Of all the potential reasons to deny certification under Rule 23(a) (numerosity, commonality, typicality, and adequacy of representation), probably the least commonly used is that of adequacy of representation. Even in those cases, the focus is more often on problems with the named plaintiff than with the attorney bringing the action. A recent Seventh Circuit decision reflects that certification can be denied based on conduct by the lawyers bringing the action and that at least some courts are attuned to the waste of time and money that may result from class action litigation.
In Gomez v. St.
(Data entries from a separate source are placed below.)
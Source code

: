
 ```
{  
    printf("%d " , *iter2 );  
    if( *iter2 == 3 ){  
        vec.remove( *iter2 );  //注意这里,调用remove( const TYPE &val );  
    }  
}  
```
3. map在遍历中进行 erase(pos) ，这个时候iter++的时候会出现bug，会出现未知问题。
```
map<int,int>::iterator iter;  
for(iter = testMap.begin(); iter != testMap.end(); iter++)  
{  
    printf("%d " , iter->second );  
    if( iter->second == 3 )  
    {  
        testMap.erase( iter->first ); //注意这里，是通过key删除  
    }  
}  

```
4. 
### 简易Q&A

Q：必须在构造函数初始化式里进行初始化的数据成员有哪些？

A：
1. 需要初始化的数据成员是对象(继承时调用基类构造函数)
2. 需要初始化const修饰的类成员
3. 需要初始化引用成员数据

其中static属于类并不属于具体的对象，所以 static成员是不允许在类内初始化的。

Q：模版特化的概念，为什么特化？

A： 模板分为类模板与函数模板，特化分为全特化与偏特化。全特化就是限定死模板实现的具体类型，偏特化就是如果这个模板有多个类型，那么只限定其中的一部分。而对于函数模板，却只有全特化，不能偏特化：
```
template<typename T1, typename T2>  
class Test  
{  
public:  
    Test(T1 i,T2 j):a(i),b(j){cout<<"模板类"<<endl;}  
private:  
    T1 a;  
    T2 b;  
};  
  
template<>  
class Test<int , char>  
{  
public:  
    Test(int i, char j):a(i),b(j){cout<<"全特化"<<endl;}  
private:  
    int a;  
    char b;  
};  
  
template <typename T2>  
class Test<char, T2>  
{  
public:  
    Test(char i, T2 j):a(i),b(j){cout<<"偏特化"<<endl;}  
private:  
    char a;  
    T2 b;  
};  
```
Vincent Health, Inc.pdf., Case No. 10-2379 (7th Cir., Aug. 15, 2011), the employer was a large Indiana hospital system with thousands of employees. Although the employer endeavored to comply with COBRA, including hiring third party administrators and conducting periodic audits, over a two-year period approximately 250 separated employees did not timely receive their COBRA notices. Three of the affected employees filed a putative class action in the Southern District of Indiana to assert COBRA violations as a result of the late or failed notice. Upon investigating the matter, the company realized the mistake, contacted the affected individuals and offered them various arrangements to reinstate their coverage if they desired. In the meantime, the plaintiffs were suffering their own problems in the lawsuit, including various discovery disputes, and were subject to orders to compel and to pay costs. The district court ultimately denied certification of the class for numerous reasons, including adequacy of representation, and granted summary judgment against the two named plaintiffs. Among other issues, the court found that the plaintiff’s attorney had not diligently pursued the case, had not properly conducted discovery, and had created an incomplete record for summary judgment. Justice, at this point, prevailed, as the employer took reasonable steps to correct its mistake and the court refused to permit the class to proceed due to the procedural abuses and missteps of plaintiff’s counsel.
Undaunted, the same attorney took the listing of names obtained in discovery of the first case, solicited new plaintiffs, and then filed a second putative class action. The action was filed in the same court, but assigned to a different judge. That judge, too, denied certification, but limited the grounds for the holding to adequacy of representation, based largely on the conduct that occurred in the first case. The court went on to award one of the individual plaintiffs less than $400 in damages, and dismissed the remaining claims for statutory damages.
The Seventh Circuit affirmed the district court’s decisions with respect to the damages issues, and then addressed the question of certification. It found that the district court had appropriately denied certification because of the attorney’s conduct in the first action as well as filing the second, nearly identical case without additional evidence. For an attorney to “lose” a class action due to his own conduct, and, worse, to have that conduct spelled out in a federal court of appeals had to be bad enough, but that wasn’t all. Throughout its opinion the court noted gaps (to put it politely) in the plaintiff’s counsel’s assertions, described him as having “misrepresented fundamental facts,” and quoted portions of his brief containing typographical errors and butchered English as additional proof of his inadequacy as class counsel. Ouch!
The Bottom Line: Some courts will deny certification when plaintiff’s counsel is viewed as having abused the discovery process and of misusing judicial resources.